*Work instructions*:
Instruction for the entries that follow: retype exactly the lines from the line with "Here is how" to the line with "specifies the model", both included, and omit all others.

Collected data entries
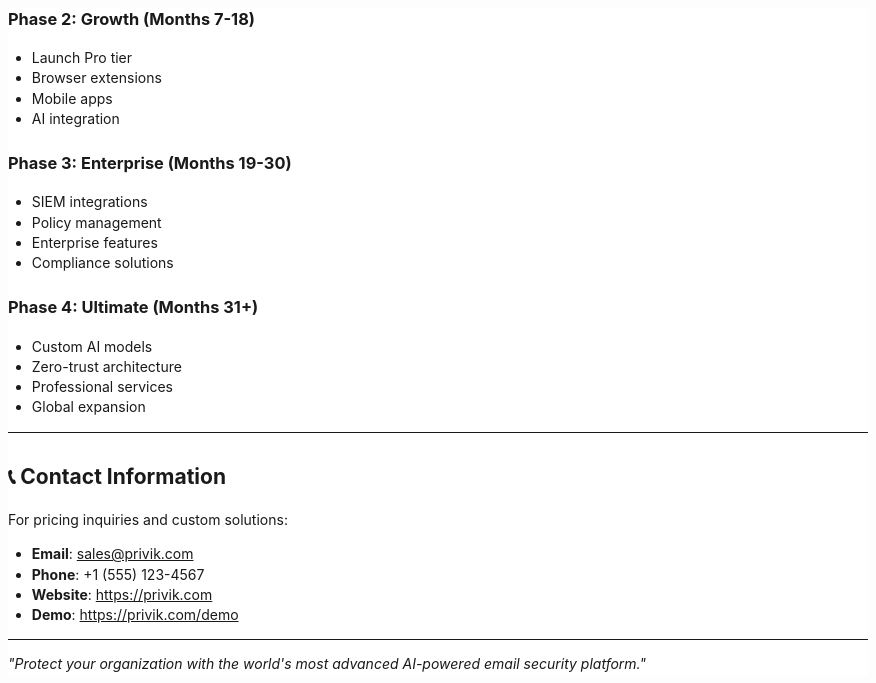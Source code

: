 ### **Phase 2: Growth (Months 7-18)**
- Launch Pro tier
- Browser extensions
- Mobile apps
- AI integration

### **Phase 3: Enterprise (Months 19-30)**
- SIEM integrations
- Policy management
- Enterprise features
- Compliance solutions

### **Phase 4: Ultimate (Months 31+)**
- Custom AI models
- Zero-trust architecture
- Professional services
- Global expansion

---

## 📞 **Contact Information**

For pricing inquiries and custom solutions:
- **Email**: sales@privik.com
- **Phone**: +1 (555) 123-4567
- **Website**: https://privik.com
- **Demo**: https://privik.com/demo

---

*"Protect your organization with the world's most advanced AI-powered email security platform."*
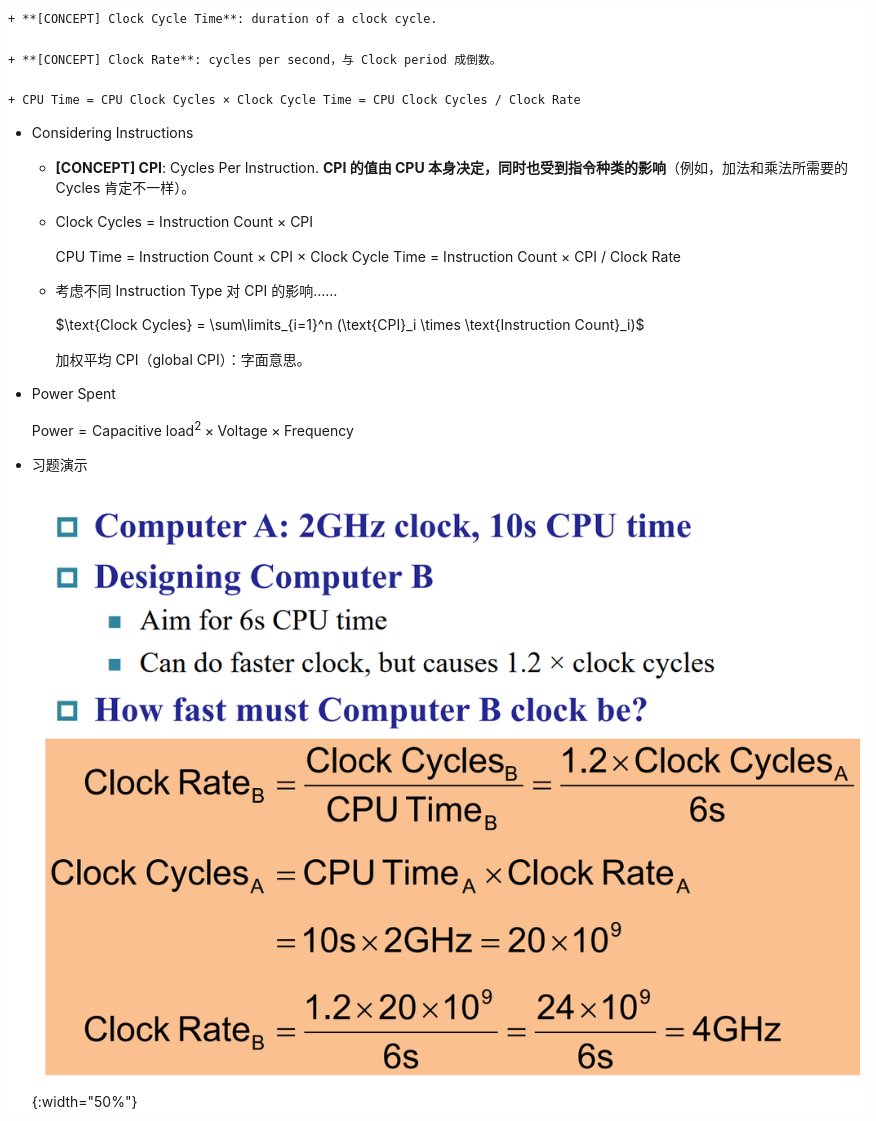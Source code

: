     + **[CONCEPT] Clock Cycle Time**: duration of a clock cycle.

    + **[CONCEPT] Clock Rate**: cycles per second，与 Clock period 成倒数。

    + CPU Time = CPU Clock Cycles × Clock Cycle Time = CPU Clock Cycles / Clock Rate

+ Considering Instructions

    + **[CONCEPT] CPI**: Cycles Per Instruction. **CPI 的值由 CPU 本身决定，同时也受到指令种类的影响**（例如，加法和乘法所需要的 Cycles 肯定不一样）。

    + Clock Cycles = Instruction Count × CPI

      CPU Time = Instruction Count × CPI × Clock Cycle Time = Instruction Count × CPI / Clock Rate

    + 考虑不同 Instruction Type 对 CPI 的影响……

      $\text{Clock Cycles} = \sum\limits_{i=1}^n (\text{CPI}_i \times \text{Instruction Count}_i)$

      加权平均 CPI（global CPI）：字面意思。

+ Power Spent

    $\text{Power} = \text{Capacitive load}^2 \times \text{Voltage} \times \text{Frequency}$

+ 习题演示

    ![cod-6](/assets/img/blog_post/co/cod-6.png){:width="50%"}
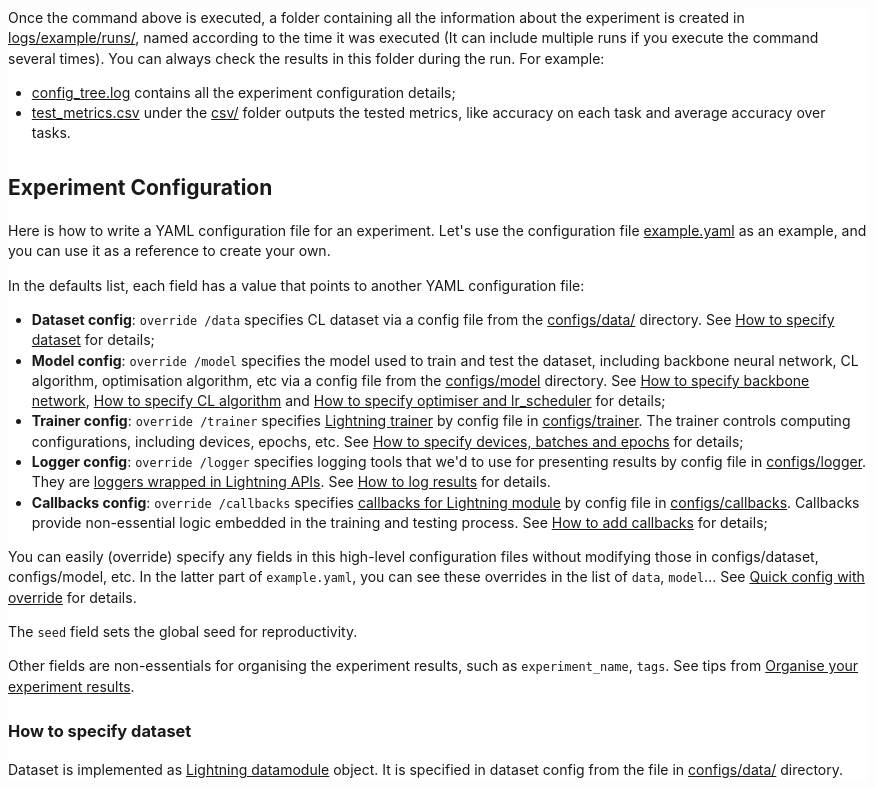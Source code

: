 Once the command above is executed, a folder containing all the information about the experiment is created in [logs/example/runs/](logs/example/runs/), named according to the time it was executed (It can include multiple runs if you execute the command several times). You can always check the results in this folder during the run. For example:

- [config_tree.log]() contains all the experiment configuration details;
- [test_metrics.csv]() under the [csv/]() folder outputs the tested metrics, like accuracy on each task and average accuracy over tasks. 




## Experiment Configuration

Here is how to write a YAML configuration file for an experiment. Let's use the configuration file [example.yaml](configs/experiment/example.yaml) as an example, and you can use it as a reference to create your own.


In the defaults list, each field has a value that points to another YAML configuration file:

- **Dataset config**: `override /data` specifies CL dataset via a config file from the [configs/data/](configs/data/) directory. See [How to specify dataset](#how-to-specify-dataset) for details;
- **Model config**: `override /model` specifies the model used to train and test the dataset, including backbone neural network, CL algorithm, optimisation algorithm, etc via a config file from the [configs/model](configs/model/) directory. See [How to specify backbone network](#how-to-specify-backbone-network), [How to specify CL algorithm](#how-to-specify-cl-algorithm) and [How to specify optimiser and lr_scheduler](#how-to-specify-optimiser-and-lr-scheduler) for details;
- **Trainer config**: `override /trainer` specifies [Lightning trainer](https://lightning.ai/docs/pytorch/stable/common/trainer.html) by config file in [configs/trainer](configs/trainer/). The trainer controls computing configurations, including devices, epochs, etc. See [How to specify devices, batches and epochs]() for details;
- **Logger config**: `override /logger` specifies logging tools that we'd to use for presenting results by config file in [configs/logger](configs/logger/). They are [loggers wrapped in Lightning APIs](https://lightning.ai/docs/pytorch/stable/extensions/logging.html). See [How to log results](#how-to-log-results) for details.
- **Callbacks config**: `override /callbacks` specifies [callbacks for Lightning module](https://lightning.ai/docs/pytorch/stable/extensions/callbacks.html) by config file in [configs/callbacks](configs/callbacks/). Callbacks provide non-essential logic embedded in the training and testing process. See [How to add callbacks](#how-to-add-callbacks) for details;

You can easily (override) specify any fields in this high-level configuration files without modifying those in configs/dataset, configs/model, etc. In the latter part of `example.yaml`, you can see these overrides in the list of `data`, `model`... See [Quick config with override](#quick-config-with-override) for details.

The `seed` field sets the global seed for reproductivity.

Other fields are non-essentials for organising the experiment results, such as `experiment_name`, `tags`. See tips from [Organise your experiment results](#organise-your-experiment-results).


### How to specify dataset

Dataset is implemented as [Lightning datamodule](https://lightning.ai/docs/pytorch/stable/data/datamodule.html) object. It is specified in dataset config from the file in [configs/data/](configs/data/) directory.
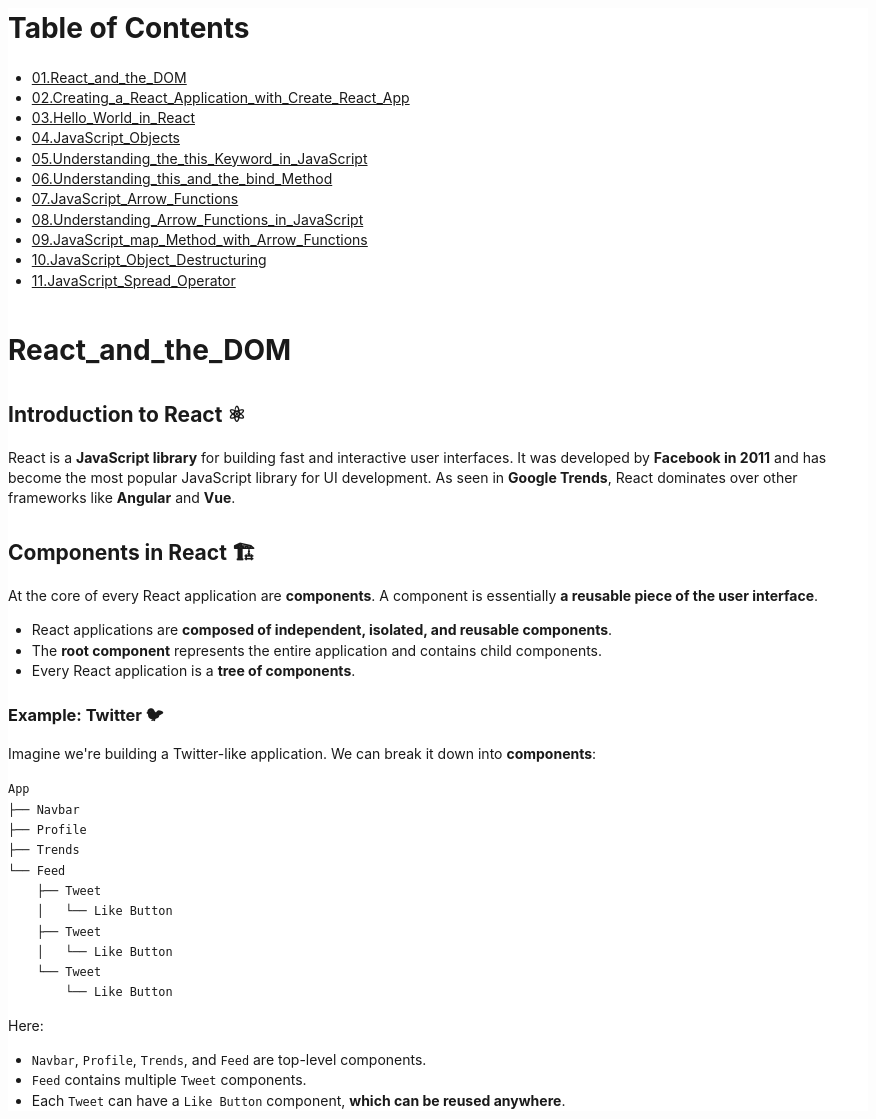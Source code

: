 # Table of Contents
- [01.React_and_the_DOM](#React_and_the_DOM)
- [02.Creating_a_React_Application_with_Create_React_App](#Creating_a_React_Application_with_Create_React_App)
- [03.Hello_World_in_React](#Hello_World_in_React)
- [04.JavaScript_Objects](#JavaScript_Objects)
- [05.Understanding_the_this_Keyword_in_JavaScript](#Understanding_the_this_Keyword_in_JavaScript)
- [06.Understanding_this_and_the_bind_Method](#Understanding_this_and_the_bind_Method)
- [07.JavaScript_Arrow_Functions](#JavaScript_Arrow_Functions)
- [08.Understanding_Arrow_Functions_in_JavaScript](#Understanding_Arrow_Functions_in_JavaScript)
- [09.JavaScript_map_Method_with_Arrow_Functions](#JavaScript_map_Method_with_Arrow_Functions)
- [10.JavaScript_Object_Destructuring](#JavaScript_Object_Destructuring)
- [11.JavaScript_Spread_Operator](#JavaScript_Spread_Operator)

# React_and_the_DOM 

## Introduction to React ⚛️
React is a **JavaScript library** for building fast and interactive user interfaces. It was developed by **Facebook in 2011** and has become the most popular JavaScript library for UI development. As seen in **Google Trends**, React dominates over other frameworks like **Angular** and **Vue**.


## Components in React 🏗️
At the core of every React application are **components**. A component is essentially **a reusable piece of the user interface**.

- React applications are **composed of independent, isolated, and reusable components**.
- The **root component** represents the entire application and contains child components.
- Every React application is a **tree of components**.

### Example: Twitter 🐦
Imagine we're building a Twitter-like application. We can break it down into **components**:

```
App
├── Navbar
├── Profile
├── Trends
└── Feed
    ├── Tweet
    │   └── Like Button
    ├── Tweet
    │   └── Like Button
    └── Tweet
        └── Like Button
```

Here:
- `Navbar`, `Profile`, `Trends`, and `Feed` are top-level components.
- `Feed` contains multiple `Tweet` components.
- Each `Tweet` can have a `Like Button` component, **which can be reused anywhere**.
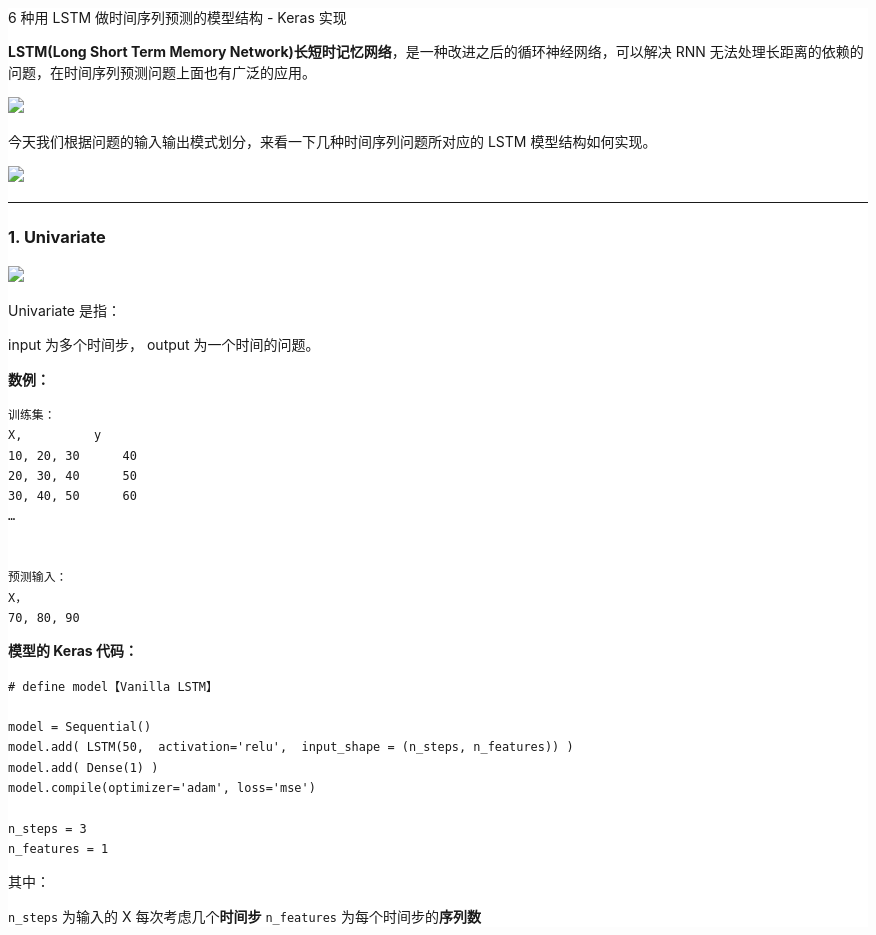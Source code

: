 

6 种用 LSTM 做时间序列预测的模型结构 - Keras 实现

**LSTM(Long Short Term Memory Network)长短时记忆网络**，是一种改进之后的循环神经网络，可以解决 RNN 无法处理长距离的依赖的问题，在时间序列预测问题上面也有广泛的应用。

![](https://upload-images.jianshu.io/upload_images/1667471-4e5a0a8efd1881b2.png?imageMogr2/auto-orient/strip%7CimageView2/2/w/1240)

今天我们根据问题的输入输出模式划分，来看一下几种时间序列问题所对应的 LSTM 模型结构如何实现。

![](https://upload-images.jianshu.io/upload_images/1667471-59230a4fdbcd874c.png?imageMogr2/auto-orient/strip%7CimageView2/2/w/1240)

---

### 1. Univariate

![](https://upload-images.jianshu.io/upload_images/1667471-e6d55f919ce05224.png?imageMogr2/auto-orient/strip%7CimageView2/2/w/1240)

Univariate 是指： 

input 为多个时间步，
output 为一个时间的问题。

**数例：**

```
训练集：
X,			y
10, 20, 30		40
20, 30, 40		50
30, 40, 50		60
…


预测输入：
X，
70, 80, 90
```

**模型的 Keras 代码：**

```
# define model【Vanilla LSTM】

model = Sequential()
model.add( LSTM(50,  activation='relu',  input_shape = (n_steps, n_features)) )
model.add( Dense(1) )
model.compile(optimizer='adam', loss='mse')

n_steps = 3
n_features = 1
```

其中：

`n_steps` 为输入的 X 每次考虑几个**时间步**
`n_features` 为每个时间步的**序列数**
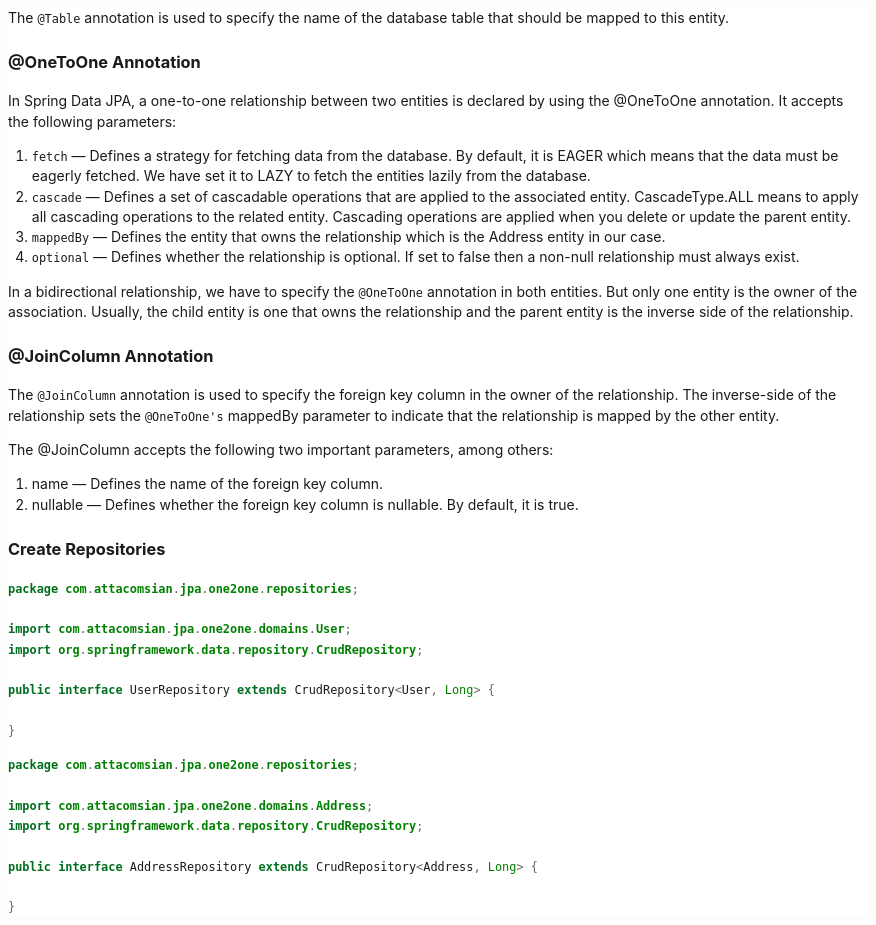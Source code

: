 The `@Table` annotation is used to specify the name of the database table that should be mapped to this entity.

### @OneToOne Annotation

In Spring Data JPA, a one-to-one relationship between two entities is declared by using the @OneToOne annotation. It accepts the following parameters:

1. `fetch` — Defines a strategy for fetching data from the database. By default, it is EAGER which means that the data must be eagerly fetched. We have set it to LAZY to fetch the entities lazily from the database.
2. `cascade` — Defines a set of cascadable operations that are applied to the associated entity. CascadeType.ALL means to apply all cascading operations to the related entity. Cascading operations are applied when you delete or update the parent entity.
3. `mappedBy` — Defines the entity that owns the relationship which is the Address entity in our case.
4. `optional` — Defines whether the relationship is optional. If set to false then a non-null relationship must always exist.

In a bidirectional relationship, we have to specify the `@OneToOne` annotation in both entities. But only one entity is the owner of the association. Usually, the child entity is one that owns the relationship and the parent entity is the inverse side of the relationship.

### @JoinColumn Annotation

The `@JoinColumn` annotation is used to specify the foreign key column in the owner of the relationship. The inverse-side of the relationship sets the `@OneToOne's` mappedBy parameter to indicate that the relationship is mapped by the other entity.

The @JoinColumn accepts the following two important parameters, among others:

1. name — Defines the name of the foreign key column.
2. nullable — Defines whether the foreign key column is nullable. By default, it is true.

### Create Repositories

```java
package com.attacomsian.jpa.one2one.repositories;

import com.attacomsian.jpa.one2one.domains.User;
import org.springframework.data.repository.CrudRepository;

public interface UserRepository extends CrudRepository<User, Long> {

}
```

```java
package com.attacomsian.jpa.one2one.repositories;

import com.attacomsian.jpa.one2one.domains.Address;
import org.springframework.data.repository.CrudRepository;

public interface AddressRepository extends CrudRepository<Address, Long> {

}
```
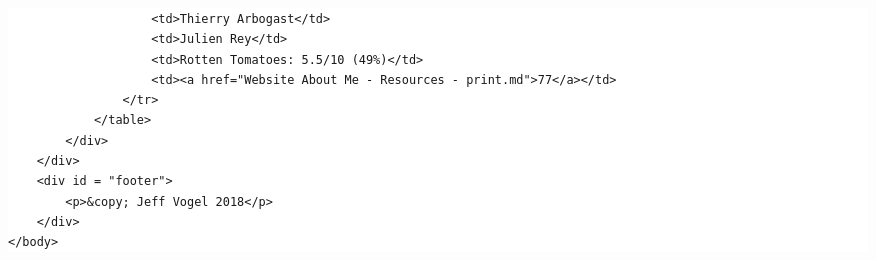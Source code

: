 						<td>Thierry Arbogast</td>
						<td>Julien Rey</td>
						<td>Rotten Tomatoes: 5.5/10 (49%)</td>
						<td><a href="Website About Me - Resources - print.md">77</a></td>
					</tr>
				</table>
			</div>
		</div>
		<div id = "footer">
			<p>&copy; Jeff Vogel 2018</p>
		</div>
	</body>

*Result of this exercise*:
Here is how to write a YAML configuration file for an experiment. Let's use the configuration file [example.yaml](configs/experiment/example.yaml) as an example, and you can use it as a reference to create your own.


In the defaults list, each field has a value that points to another YAML configuration file:

- **Dataset config**: `override /data` specifies CL dataset via a config file from the [configs/data/](configs/data/) directory. See [How to specify dataset](#how-to-specify-dataset) for details;
- **Model config**: `override /model` specifies the model used to train and test the dataset, including backbone neural network, CL algorithm, optimisation algorithm, etc via a config file from the [configs/model](configs/model/) directory. See [How to specify backbone network](#how-to-specify-backbone-network), [How to specify CL algorithm](#how-to-specify-cl-algorithm) and [How to specify optimiser and lr_scheduler](#how-to-specify-optimiser-and-lr-scheduler) for details;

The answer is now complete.